Alaska should bid on ANWR oil leases itself

We have been waiting 25 years for another Arctic National Wildlife Refuge lease sale. Now it has been scheduled for Jan. 6, 2021. Is Alaska ready?

So far, there has been no indication from the producers of an intent to bid on the tracts. We hope some of the smaller independent producers will bid, but we haven’t heard from Exxon, ConocoPhillips or Hilcorp. BP has already left Alaska. Opposition to exploration in the Arctic has been the rallying cry for the national environmental groups for years. The major banks have indicated that they would no longer fund oil and gas development in Alaska’s arctic. Fortunately, the bank regulators, the Comptroller of the Currency has issued a mandate that our banking system must be accessible to everyone on an equal basis.

The oil and gas industry has historically contributed more than 70% of our state’s revenue. We first got ANWR approved for a lease sale back in 1995. Authority was given by a favorable vote in both the U.S. Senate and the House through the efforts of Congressman Don Young, Sen. Ted Stevens and me. Unfortunately, the environmental groups persuaded President Clinton to veto the bill.

Now, through the efforts of Rep. Young, Sen. Dan Sullivan and Sen. Lisa Murkowski, and with the support of President Donald Trump, Congress has again passed a bill in support of leasing. President Trump has made quite a point of declaring that the United States is finally energy independent in oil and gas production and we are no longer held captive by the Middle East oil producers.
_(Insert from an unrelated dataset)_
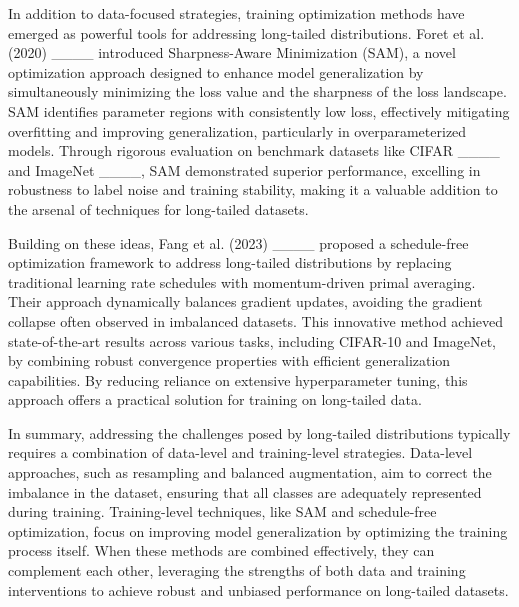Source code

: In addition to data-focused strategies, training optimization methods have emerged as powerful tools for addressing long-tailed distributions. Foret et al. (2020) ____ introduced Sharpness-Aware Minimization (SAM), a novel optimization approach designed to enhance model generalization by simultaneously minimizing the loss value and the sharpness of the loss landscape. SAM identifies parameter regions with consistently low loss, effectively mitigating overfitting and improving generalization, particularly in overparameterized models. Through rigorous evaluation on benchmark datasets like CIFAR ____ and ImageNet ____, SAM demonstrated superior performance, excelling in robustness to label noise and training stability, making it a valuable addition to the arsenal of techniques for long-tailed datasets.

Building on these ideas, Fang et al. (2023) ____ proposed a schedule-free optimization framework to address long-tailed distributions by replacing traditional learning rate schedules with momentum-driven primal averaging. Their approach dynamically balances gradient updates, avoiding the gradient collapse often observed in imbalanced datasets. This innovative method achieved state-of-the-art results across various tasks, including CIFAR-10 and ImageNet, by combining robust convergence properties with efficient generalization capabilities. By reducing reliance on extensive hyperparameter tuning, this approach offers a practical solution for training on long-tailed data.

In summary, addressing the challenges posed by long-tailed distributions typically requires a combination of data-level and training-level strategies. Data-level approaches, such as resampling and balanced augmentation, aim to correct the imbalance in the dataset, ensuring that all classes are adequately represented during training. Training-level techniques, like SAM and schedule-free optimization, focus on improving model generalization by optimizing the training process itself. When these methods are combined effectively, they can complement each other, leveraging the strengths of both data and training interventions to achieve robust and unbiased performance on long-tailed datasets.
When opportunity knocks, we can’t just pull the covers over our heads and hope that someone else will help us out. I have been in contact with numerous Alaskans, including former governors, in expressing our concerns over the prospect of having a federal lease sale with no bidders. After all our efforts, hope and aspirations, Alaska will look like the proverbial paper tiger.

After Clinton vetoed the ANWR bill in 1995, I held a meeting with BP officials and suggested that BP consider acquiring tracts just outside the ANWR border from which it would conduct directional drilling under ANWR. Should it be successful, then because of the “rights of capture” policy, the Department of Interior would have to initiate drilling on its ANWR land to protect its federal holdings. BP said it had considered the idea, but abandoned it because of fear of retribution from the Clinton administration.
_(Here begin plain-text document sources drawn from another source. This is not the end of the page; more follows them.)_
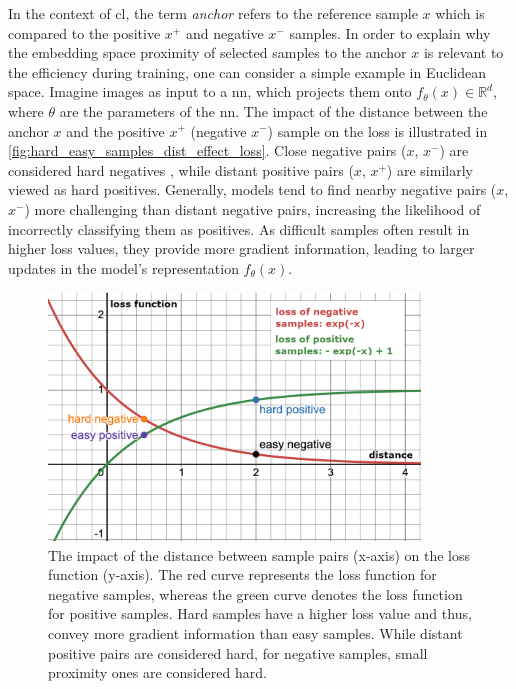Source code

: In the context of \ac{cl}, the term \textit{anchor} refers to the reference sample $x$ 
which is compared to the positive $x^+$ and negative $x^-$ samples.
In order to explain why the embedding space proximity of selected samples to the anchor $x$ 
is relevant to the efficiency during training, 
one can consider a simple example in Euclidean space.
Imagine images as input to a \ac{nn}, which projects them onto $f_{\theta}(x) \in \mathbb{R}^d$, 
where $\theta$ are the parameters of the \ac{nn}.
The impact of the distance between the anchor $x$ and the positive $x^+$ (negative $x^-$) 
sample on the loss is illustrated in \autoref{fig:hard_easy_samples_dist_effect_loss}.
Close negative pairs ($x$, $x^-$) are considered hard negatives \citep{robinson_contrastive_2021}, 
while distant positive pairs ($x$, $x^+$) are similarly viewed as hard positives.
Generally, models tend to find nearby negative pairs ($x$, $x^-$) more challenging than distant negative pairs, 
increasing the likelihood of incorrectly classifying them as positives.
As difficult samples often result in higher loss values, 
they provide more gradient information, %
leading to larger updates in the model's representation $f_{\theta}(x)$.

\begin{figure}[!htb] %
    \centering
    \includegraphics[width=280pt]{images/Hard_easy_samples_dist_effect_loss_desmos_legend.png}
    \caption{The impact of the distance between sample pairs (x-axis) on the loss function (y-axis).
    The red curve represents the loss function for negative samples, 
    whereas the green curve denotes the loss function for positive samples.
    Hard samples have a higher loss value and thus, convey more gradient information than easy samples.
    While distant positive pairs are considered hard, for negative samples, small proximity ones are considered hard.}
    \label{fig:hard_easy_samples_dist_effect_loss}
\end{figure}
Arctic Slope Regional Corporation, Chevron and BP drilled the Kaktovik well in 1986. It was a tight hole. The State has drill logs on the well which have never been released. Perhaps ASRC, in conjunction with Doyon, Ltd., would consider bidding on the lease sale. It would be a shame to allow this resource — for which the state has fought so long and hard — to be abandoned.

I urge the Dunleavy administration to have the state present the lease sale and to bid on a portion or all of the leases with bids meeting at least the minimum. Such an effort could be coordinated by the state’s Department of Natural Resources and the attorney general’s office. If there are other bidders, then the state bids will not be necessary.

But if there are no bidders on the lease sales at all, Alaska will likely never be able to develop our oil and gas potential from ANWR. Funding for the bid need not be difficult. The bid could be funded from acquired revenue receipts or reserve accounts or by the Permanent Fund. Trading investment dollars for developing valuable revenue producing leases, which when operational could generate a handsome return to the investors.

I encourage all Alaskans to urge the Dunleavy Administration not to pass up this opportunity. We can’t wait for another 25 years.

Frank Murkowski served as governor of Alaska from 2002-2006, and previously served as a U.S. senator from Alaska.